WORK ITEM ▸
Among the entries below, which lines include the string "message"? Show each one.

Stored data entries
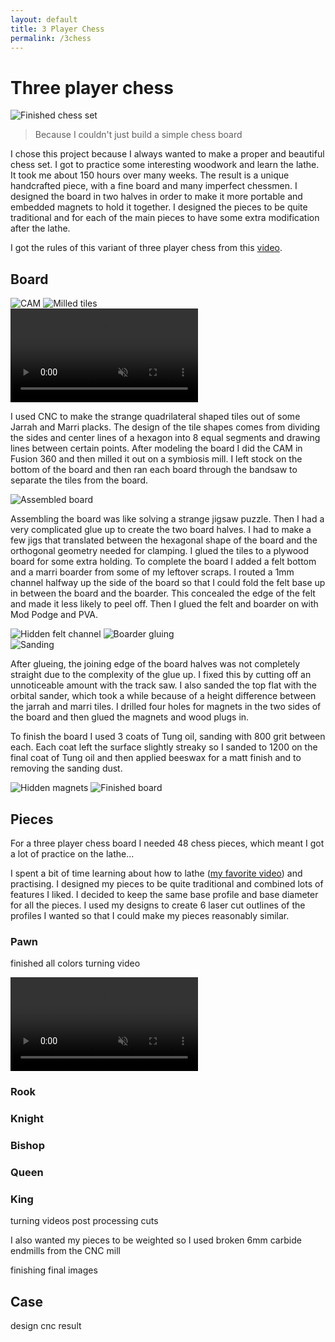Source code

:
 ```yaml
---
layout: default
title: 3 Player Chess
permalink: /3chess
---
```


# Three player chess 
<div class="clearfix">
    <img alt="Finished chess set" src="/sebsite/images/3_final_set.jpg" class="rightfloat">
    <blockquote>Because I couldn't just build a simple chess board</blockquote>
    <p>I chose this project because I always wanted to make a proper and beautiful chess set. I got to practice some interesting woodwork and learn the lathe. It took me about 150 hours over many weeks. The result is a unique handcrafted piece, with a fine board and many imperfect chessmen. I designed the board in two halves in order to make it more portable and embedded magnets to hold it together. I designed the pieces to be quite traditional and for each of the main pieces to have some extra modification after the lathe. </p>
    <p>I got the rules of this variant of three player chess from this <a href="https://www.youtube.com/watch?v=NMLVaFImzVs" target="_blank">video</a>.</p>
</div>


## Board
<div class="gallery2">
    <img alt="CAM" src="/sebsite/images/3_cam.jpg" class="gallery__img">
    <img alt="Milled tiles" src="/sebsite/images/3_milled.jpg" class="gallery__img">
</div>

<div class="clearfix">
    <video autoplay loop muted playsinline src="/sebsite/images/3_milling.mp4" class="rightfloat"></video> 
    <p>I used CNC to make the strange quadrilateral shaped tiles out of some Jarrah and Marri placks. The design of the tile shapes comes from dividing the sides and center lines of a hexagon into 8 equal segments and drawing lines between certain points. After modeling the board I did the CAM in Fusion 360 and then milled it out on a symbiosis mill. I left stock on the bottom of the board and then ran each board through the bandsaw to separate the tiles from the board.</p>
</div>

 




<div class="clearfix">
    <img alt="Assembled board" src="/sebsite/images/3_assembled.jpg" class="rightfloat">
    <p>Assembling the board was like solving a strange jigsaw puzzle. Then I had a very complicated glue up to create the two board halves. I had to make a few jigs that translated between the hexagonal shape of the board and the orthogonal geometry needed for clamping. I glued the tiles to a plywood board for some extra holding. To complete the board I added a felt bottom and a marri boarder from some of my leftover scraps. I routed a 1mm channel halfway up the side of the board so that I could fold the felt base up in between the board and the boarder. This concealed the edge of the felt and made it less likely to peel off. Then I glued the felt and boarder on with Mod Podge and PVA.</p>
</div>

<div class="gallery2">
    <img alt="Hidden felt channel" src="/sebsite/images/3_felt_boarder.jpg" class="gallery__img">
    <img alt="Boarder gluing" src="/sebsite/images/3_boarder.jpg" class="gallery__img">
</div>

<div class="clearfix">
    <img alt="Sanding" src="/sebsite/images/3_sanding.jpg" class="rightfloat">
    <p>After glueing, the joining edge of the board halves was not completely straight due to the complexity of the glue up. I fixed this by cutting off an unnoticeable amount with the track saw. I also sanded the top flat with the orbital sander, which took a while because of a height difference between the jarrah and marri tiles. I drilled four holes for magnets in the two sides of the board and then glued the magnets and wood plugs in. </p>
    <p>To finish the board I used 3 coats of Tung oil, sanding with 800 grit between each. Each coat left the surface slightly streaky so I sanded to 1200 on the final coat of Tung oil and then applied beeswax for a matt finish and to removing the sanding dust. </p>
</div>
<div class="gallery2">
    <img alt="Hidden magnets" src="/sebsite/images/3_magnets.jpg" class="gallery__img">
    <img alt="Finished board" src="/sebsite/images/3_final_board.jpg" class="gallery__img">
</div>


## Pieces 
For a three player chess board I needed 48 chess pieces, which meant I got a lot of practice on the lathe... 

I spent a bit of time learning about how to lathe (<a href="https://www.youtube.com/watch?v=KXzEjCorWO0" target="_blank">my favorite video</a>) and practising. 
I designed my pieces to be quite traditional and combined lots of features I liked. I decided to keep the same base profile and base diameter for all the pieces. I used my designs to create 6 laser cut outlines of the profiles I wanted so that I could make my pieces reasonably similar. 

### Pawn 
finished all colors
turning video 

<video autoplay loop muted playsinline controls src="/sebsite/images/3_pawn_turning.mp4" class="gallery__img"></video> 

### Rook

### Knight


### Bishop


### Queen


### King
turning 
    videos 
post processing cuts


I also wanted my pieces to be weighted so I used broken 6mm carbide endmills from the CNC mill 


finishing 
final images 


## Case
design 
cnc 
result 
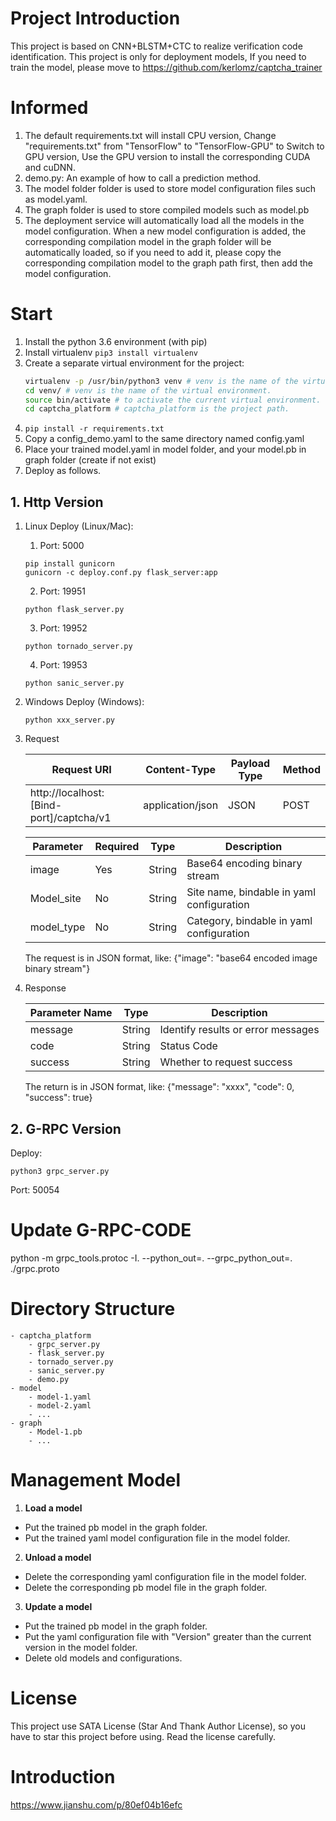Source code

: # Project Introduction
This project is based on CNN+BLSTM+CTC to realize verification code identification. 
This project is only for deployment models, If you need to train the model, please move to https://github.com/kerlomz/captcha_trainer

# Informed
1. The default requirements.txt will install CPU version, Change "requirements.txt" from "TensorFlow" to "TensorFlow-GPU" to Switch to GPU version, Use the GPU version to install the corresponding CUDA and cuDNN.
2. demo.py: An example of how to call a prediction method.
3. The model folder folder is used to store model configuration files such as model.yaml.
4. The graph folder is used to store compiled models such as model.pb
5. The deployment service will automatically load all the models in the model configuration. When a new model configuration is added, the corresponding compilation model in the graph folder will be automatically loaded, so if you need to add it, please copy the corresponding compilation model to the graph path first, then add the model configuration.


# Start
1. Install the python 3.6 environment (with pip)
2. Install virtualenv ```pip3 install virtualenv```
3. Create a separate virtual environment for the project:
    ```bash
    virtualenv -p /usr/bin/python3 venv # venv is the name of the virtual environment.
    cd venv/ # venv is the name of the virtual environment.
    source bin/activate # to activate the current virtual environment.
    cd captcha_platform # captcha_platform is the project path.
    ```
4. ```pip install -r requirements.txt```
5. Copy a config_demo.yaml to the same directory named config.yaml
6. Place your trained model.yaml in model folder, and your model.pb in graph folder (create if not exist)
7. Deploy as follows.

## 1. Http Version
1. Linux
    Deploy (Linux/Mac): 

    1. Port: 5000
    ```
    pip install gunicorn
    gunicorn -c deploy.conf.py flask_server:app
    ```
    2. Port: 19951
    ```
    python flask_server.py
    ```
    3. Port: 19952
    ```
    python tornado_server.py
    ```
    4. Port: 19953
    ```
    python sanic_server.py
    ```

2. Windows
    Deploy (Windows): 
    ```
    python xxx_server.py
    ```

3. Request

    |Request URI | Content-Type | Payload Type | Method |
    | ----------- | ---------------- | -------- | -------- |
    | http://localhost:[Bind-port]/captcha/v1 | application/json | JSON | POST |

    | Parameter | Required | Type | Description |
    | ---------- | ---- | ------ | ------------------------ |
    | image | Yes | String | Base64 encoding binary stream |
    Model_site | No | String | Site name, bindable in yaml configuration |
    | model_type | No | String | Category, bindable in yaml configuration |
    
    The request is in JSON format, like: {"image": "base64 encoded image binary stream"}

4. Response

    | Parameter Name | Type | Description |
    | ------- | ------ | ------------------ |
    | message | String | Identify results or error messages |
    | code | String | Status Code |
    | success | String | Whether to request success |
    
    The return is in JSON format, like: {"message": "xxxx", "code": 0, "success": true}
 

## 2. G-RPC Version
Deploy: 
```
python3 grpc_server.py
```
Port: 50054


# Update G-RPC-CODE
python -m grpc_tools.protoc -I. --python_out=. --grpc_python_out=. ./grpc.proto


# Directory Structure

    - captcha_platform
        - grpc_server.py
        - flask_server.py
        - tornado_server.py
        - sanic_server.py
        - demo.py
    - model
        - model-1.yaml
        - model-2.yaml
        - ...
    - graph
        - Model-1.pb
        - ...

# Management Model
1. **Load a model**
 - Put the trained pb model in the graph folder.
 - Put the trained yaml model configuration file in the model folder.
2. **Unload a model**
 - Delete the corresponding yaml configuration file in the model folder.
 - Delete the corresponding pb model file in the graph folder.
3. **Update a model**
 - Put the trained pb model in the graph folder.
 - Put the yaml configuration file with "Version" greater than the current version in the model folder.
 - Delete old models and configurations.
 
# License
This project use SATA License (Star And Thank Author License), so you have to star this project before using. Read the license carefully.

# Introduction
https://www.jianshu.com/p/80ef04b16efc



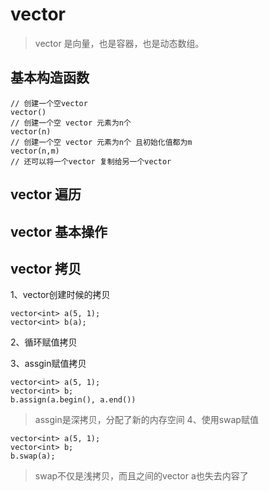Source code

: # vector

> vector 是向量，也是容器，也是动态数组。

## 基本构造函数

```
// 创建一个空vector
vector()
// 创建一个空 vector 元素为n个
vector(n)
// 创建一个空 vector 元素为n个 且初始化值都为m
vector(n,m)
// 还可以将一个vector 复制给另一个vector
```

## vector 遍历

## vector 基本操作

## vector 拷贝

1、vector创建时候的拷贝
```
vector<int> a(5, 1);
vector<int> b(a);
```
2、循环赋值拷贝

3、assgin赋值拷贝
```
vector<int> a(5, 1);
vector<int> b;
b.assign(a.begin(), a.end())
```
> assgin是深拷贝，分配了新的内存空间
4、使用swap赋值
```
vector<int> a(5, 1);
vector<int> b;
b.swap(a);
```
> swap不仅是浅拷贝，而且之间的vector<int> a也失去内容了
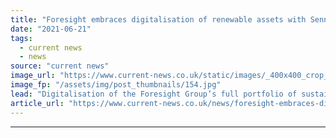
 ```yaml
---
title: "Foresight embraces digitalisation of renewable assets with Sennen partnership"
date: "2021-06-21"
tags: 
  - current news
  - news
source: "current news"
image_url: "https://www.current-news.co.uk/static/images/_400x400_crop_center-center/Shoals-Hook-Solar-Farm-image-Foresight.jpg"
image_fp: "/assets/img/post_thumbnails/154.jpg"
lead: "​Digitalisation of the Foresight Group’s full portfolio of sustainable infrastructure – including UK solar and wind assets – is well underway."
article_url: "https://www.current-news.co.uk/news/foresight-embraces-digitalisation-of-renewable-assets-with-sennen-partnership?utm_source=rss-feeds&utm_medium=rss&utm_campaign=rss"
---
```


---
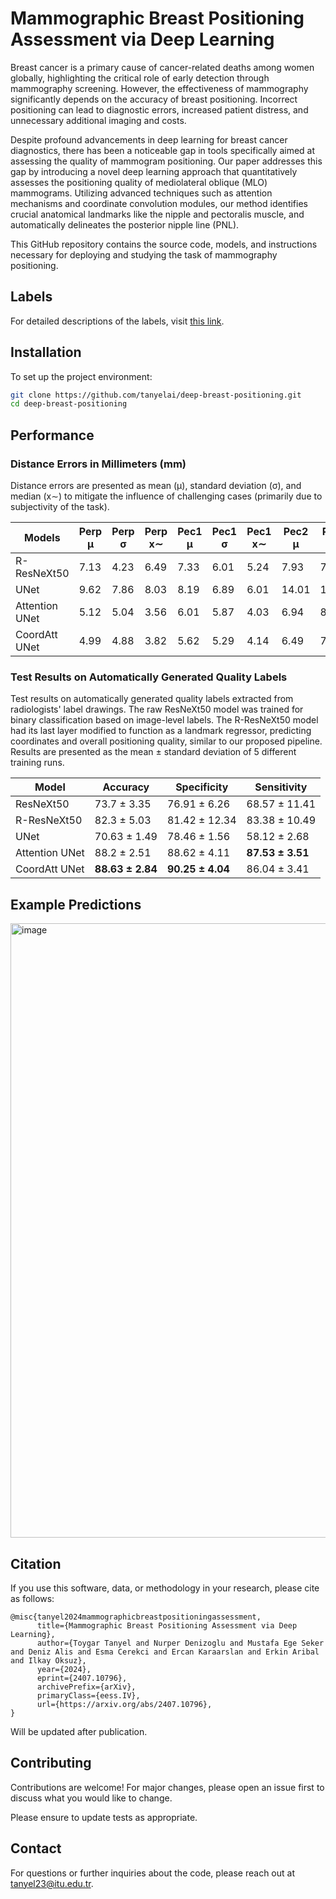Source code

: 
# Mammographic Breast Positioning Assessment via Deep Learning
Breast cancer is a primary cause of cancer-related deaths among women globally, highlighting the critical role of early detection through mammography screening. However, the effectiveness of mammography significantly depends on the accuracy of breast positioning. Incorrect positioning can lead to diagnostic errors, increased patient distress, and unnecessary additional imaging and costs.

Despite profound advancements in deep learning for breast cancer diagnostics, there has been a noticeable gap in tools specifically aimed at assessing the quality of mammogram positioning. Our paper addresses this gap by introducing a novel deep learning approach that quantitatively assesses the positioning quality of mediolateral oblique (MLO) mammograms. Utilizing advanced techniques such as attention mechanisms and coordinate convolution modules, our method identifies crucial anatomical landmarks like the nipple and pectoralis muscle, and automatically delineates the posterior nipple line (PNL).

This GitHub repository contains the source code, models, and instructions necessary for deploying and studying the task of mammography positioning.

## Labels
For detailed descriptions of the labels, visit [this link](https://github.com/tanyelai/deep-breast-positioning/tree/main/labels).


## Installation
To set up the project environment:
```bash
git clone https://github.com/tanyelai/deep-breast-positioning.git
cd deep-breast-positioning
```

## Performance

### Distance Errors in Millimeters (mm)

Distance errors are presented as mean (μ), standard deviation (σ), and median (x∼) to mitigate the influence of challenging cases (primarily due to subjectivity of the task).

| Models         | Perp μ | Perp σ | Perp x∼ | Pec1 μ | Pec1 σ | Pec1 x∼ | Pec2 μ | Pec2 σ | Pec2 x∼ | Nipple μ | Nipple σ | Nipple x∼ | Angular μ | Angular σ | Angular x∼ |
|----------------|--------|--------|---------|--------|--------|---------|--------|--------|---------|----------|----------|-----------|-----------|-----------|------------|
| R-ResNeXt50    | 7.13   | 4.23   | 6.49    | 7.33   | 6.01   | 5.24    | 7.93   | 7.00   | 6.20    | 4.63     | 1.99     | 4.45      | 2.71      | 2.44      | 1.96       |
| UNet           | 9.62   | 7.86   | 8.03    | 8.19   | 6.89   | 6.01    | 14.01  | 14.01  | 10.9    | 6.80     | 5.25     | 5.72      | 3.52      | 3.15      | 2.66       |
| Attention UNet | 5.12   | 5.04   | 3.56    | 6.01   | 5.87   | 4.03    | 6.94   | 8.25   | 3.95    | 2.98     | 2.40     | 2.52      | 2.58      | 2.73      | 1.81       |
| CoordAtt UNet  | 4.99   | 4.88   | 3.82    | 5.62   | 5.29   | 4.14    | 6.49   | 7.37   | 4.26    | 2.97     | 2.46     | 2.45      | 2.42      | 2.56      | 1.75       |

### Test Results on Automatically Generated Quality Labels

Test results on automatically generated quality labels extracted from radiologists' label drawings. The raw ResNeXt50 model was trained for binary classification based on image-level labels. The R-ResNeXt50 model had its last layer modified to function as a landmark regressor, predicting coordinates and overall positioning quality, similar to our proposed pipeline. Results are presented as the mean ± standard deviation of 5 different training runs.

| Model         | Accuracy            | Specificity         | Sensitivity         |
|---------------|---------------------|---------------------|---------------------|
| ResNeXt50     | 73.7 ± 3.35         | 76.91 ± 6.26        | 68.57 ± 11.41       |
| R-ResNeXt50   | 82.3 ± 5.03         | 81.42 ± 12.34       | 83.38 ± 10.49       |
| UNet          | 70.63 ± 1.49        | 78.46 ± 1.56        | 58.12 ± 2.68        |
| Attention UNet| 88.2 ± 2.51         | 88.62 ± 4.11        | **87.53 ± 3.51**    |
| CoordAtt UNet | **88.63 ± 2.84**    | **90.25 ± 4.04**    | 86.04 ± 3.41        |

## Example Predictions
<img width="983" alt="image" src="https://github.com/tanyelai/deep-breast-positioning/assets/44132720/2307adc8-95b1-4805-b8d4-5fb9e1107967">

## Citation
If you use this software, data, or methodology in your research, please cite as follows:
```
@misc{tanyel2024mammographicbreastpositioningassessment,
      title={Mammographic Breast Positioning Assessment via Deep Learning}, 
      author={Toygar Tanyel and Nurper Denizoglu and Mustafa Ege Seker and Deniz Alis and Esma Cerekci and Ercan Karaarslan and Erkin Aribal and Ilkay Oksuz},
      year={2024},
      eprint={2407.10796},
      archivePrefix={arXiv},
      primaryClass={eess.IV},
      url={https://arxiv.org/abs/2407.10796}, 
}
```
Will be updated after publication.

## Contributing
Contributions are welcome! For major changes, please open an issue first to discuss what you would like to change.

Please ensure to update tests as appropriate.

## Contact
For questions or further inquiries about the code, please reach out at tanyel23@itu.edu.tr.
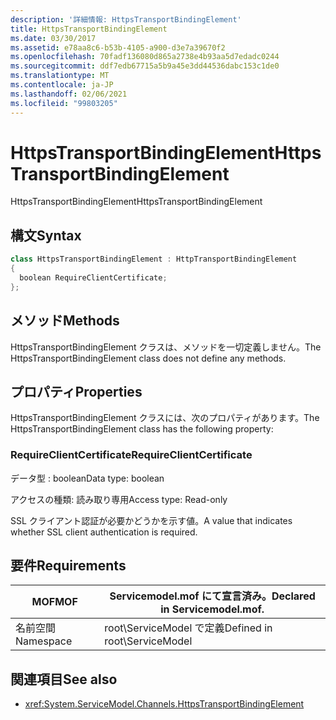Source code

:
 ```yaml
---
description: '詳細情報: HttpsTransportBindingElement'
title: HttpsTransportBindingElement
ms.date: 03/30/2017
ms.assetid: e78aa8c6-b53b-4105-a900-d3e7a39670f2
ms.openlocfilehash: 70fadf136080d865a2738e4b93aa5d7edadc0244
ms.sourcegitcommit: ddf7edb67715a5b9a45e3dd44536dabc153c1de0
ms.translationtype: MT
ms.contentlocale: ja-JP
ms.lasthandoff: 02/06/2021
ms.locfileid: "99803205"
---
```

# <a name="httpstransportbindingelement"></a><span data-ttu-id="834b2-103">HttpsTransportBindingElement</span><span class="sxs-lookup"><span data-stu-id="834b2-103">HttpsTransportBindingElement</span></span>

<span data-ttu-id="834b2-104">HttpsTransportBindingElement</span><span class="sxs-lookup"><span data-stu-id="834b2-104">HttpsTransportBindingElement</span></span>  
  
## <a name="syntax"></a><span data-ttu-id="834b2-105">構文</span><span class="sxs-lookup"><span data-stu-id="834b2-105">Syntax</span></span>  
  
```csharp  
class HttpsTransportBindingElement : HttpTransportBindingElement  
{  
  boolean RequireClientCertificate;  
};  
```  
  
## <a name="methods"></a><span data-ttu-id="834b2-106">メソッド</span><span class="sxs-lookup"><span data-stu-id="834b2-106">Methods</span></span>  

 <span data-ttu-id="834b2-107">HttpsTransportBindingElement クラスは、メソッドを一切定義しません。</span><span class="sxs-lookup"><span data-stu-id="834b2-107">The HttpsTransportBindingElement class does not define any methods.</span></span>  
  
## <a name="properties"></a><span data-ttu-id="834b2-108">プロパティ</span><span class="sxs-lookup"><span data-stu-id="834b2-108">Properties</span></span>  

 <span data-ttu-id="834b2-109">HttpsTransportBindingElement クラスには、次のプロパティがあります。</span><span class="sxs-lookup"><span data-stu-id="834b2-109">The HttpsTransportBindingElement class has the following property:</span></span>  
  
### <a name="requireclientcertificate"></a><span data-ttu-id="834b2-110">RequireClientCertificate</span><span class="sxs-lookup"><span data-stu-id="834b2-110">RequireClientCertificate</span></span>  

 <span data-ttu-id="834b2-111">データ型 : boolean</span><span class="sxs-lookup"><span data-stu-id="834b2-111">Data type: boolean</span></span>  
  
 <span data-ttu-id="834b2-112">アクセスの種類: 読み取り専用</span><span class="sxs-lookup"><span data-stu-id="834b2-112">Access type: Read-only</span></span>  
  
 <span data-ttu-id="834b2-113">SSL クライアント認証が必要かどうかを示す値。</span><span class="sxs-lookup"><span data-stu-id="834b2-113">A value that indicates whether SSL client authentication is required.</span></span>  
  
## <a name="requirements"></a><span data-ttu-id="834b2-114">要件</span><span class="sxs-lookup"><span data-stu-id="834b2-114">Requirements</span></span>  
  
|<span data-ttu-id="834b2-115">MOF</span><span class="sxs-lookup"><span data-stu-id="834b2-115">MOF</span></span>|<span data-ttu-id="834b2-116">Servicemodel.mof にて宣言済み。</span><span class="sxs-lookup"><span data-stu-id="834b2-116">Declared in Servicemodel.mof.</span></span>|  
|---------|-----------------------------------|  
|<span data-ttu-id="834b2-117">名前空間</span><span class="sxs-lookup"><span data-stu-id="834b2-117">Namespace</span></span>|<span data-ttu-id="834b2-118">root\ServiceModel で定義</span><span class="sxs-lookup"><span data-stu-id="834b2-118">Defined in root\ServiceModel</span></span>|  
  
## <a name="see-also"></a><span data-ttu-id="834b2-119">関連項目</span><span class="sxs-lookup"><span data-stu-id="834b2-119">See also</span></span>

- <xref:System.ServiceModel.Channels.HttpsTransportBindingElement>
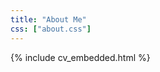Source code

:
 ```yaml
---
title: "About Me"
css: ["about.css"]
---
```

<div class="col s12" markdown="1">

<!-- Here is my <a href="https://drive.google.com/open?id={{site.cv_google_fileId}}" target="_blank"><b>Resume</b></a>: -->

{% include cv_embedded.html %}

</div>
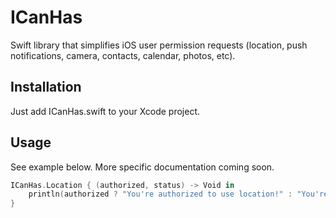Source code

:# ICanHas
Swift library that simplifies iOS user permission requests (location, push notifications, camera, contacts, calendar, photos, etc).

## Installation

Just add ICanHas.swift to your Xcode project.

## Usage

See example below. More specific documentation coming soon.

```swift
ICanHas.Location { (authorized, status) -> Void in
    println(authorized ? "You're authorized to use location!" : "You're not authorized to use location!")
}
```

WRITTEN RESPONSE ▸
    | message | String | Identify results or error messages |
    The return is in JSON format, like: {"message": "xxxx", "code": 0, "success": true}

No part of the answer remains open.